We partially agree with the findings of Kriukova et al. [4], since the role of taxes as a vital tool of state management lies in its impact on economic development and the population’s well-being. Furthermore, we agree that considering current problems and challenges, developing and implementing directions for improving the domestic tax system based on sustainable development is essential. However, it is necessary to expand the understanding of the processes of tax impact on the economy and social development to effectively use tax instruments to ensure the country’s sustainable economic growth.

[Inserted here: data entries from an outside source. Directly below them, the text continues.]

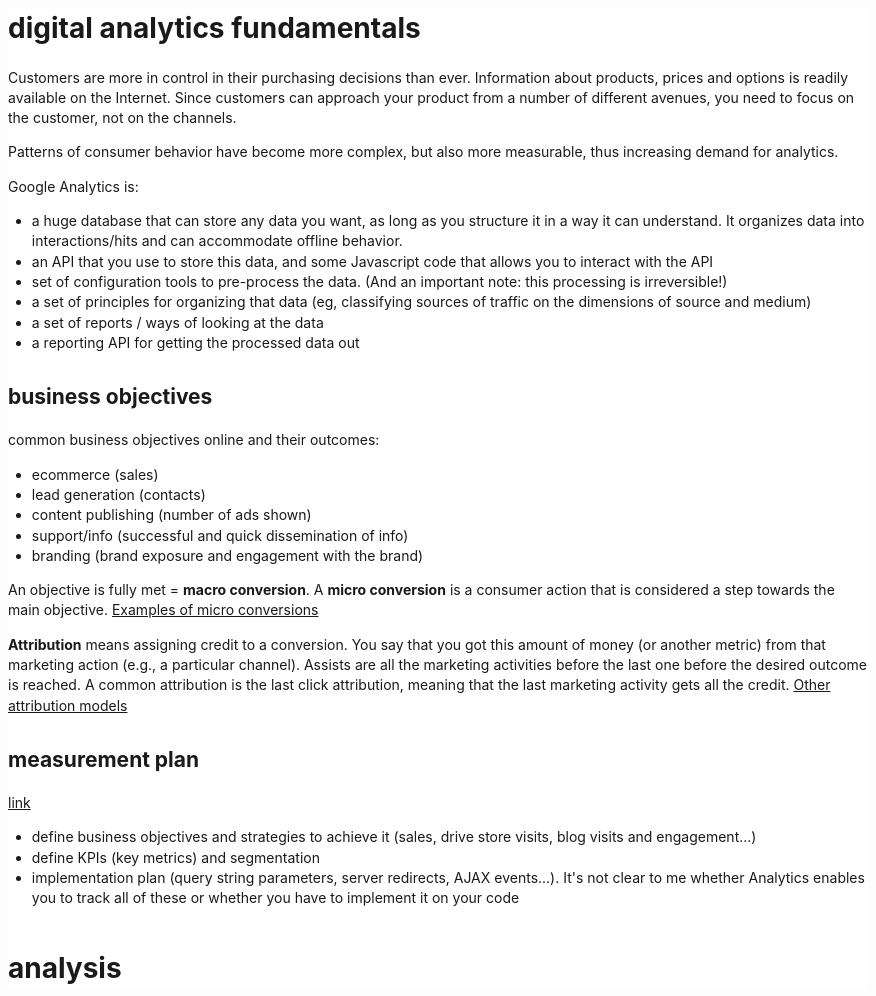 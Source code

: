 # digital analytics fundamentals
Customers are more in control in their purchasing decisions than ever. Information about products, prices and options is readily available on the Internet. Since customers can approach your product from a number of different avenues, you need to focus on the customer, not on the channels.

Patterns of consumer behavior have become more complex, but also more measurable, thus increasing demand for analytics.

Google Analytics is:

 - a huge database that can store any data you want, as long as you structure it in a way it can understand. It organizes data into interactions/hits and can accommodate offline behavior.
 - an API that you use to store this data, and some Javascript code that allows you to interact with the API
 - set of configuration tools to pre-process the data. (And an important note: this processing is irreversible!)
 - a set of principles for organizing that data (eg, classifying sources of traffic on the dimensions of source and medium)
 - a set of reports / ways of looking at the data
 - a reporting API for getting the processed data out

## business objectives
common business objectives online and their outcomes:
 - ecommerce (sales)
 - lead generation (contacts)
 - content publishing (number of ads shown)
 - support/info (successful and quick dissemination of info)
 - branding (brand exposure and engagement with the brand)

An objective is fully met = **macro conversion**. A **micro conversion** is a consumer action that is considered a step towards the main objective. [Examples of micro conversions](https://support.google.com/analytics/answer/2665210)

**Attribution** means assigning credit to a conversion. You say that you got this amount of money (or another metric) from that marketing action (e.g., a particular channel). Assists are all the marketing activities before the last one before the desired outcome is reached. A common attribution is the last click attribution, meaning that the last marketing activity gets all the credit. [Other attribution models](https://support.google.com/analytics/answer/1665189)

## measurement plan
[link](https://www.kaushik.net/avinash/digital-marketing-and-measurement-model/)
 - define business objectives and strategies to achieve it (sales, drive store visits, blog visits and engagement...)
 - define KPIs (key metrics) and segmentation
 - implementation plan (query string parameters, server redirects, AJAX events...). It's not clear to me whether Analytics enables you to track all of these or whether you have to implement it on your code

# analysis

In the contemporary context, the tax toolkit of fiscal policy is a crucial component for achieving effective economic development in any country. The state uses the aggregate of taxes, tax rates, exemptions, and other fiscal instruments to regulate economic processes and collect revenues to finance its functions. In the context of a state of war, fiscal policy becomes even more critical, as Ukraine has faced several complex issues due to aggression from the Russian Federation, requiring immediate government response. In such circumstances, the effective use of tax instruments becomes critical for ensuring financial stability and supporting the economy.
The research results indicate that mobilising fiscal reserves and activating tax instruments are critical strategies in conflict conditions. These include reviewing tax policy, changing tax rates, providing incentives for businesses and the population, and expanding simplified tax systems. However, organisational structure and administration improvement is necessary to implement these measures successfully.
The efficacy of fiscal policy during wartime is contingent upon its capacity to guarantee financial stability, stimulate economic activity, and ensure optimal resource utilisation. In this context, fiscal policy necessitates a balanced approach to tax burden to preclude hindrances to business development and the investment climate. It also involves the development of new revenue sources and the expansion of fiscal space. Consequently, an analysis of the evolution of the tax toolkit of fiscal policy in Ukraine reveals its pivotal role in maintaining financial stability and fostering economic growth in wartime contexts.